◆ Task brief
Once you have checked each line below for the word "design", give the number of lines that have it and nothing further.
[Data to examine — start]
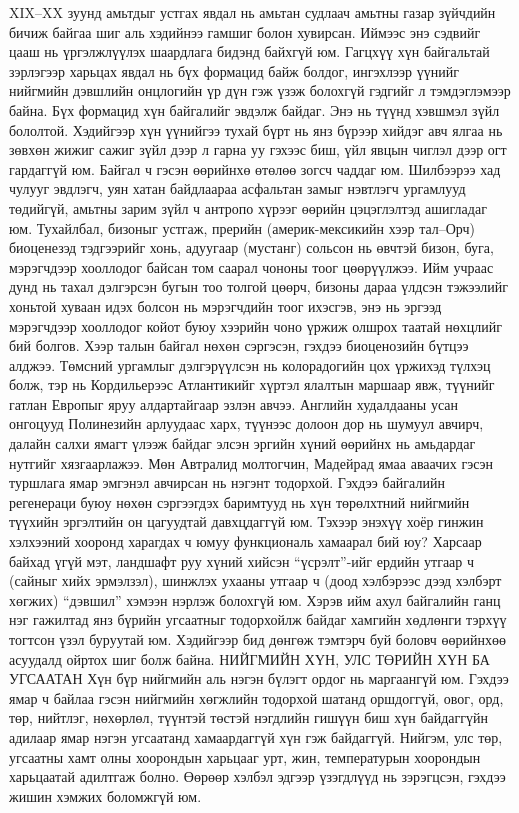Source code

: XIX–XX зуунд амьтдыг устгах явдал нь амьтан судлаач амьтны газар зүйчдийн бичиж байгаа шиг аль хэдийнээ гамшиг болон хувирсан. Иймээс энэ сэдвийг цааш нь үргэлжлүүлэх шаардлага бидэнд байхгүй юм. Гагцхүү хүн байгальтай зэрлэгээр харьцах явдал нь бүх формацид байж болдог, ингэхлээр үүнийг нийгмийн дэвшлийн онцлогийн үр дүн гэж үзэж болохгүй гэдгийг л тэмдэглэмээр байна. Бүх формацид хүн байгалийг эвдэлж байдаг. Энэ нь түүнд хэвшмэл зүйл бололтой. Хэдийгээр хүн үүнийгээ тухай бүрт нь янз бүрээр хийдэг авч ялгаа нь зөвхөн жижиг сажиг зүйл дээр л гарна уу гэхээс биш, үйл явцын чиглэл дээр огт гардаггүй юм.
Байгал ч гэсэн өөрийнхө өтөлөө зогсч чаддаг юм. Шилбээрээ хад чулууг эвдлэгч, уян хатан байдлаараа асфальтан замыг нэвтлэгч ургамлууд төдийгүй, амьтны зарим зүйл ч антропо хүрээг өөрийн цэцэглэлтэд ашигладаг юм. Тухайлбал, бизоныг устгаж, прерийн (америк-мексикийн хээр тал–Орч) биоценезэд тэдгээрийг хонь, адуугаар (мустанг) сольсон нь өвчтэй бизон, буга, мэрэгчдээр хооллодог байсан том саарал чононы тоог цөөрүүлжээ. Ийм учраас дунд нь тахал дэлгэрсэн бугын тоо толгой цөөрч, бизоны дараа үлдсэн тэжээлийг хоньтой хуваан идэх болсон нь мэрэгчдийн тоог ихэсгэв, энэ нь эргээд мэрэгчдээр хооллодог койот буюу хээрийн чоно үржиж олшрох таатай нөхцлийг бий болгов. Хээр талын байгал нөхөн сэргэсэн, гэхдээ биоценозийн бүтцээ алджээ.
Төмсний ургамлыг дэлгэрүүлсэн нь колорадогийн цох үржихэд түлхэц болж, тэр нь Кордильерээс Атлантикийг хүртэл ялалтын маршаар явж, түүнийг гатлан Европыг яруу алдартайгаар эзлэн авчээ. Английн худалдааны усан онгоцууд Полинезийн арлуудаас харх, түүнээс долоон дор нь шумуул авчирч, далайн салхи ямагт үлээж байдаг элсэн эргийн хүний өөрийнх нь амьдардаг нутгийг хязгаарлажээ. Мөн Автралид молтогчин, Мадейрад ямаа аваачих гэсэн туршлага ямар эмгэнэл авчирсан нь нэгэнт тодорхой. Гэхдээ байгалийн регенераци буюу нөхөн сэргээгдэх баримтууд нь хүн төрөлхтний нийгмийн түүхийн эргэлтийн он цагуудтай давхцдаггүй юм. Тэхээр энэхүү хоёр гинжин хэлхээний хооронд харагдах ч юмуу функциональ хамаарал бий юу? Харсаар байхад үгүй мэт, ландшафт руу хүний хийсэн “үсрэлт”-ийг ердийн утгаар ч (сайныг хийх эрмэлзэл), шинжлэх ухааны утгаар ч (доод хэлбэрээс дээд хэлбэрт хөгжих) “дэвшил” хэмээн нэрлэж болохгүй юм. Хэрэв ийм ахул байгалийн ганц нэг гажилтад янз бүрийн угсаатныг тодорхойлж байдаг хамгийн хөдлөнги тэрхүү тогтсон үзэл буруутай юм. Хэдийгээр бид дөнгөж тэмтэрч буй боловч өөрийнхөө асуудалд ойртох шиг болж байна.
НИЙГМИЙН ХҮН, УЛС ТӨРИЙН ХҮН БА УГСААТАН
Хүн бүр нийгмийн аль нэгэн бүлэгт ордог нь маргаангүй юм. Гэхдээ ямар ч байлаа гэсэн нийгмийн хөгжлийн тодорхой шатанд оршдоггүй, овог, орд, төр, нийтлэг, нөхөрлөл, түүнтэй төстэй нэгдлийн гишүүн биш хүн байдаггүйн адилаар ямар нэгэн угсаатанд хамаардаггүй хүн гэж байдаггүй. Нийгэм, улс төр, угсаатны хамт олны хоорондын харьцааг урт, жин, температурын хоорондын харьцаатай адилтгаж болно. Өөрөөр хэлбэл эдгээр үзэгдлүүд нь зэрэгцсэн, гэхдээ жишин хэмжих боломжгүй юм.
[Data to examine — finish]
[Data to examine — start]
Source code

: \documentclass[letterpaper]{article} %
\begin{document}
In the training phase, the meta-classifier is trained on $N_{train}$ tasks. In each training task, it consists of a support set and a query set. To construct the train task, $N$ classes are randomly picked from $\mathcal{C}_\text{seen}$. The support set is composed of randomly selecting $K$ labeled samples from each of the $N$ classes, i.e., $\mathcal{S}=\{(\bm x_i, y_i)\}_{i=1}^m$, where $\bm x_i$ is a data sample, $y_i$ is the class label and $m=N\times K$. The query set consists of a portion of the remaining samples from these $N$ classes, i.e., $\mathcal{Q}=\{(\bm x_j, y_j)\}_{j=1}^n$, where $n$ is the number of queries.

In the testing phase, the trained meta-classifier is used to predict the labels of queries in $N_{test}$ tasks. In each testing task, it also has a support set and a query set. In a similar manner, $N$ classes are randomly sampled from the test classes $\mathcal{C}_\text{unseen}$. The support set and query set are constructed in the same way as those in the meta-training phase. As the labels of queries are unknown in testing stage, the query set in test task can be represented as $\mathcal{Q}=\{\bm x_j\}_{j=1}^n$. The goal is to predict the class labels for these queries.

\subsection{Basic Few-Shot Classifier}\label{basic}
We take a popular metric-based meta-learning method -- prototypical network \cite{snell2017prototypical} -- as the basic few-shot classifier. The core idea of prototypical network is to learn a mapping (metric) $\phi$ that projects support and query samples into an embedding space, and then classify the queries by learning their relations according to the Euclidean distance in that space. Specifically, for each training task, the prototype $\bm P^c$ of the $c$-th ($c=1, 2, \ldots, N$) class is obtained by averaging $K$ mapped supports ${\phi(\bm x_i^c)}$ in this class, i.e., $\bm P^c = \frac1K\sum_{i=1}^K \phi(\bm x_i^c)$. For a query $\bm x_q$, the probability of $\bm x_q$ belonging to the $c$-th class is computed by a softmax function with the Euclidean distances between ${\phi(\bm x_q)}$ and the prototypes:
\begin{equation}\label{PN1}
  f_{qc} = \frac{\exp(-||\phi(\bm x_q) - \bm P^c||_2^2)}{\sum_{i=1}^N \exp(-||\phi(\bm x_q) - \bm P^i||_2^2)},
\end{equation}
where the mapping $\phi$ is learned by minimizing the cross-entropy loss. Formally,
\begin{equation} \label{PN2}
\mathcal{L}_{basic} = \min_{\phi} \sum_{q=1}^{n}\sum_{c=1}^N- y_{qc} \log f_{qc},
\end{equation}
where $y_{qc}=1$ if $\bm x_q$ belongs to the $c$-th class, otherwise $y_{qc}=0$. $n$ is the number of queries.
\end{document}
[Data to examine — finish]
[Data to examine — start]
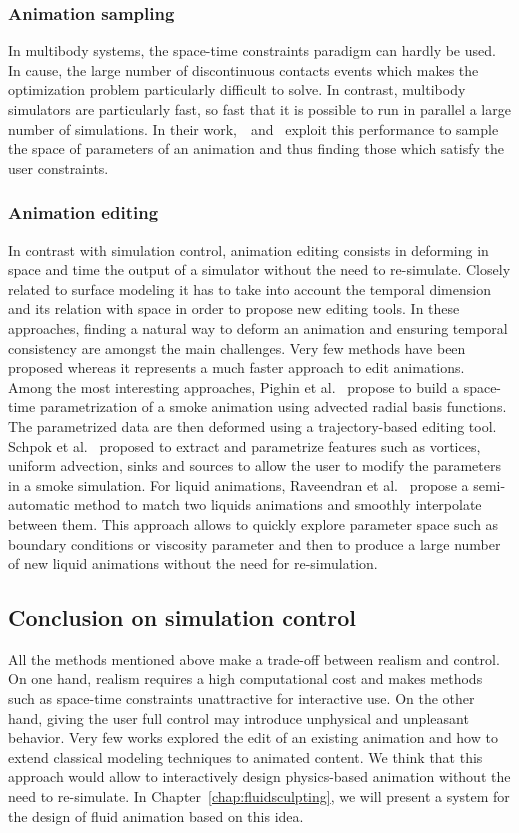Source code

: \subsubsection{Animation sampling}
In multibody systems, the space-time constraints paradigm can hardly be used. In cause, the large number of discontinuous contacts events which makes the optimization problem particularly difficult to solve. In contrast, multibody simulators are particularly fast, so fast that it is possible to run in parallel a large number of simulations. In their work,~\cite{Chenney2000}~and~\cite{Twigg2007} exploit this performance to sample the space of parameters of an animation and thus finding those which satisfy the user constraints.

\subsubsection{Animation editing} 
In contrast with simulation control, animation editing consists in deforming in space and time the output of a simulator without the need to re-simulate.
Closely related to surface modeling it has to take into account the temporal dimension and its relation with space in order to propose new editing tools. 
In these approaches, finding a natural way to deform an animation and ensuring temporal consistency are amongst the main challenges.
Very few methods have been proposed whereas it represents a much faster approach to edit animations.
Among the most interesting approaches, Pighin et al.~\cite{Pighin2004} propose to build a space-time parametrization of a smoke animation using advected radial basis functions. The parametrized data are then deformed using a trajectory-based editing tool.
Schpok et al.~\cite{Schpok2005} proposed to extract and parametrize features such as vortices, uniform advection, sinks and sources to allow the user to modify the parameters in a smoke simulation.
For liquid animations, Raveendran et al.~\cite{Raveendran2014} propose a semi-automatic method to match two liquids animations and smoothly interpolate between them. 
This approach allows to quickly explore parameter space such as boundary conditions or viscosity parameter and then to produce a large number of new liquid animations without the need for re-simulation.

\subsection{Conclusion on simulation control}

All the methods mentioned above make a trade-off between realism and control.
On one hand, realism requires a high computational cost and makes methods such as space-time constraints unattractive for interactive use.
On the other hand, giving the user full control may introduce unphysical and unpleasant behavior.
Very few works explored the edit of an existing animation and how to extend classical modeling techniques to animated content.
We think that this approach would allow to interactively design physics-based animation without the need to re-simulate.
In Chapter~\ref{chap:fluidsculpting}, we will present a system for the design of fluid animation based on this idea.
[Data to examine — finish]
◆ Task solution
2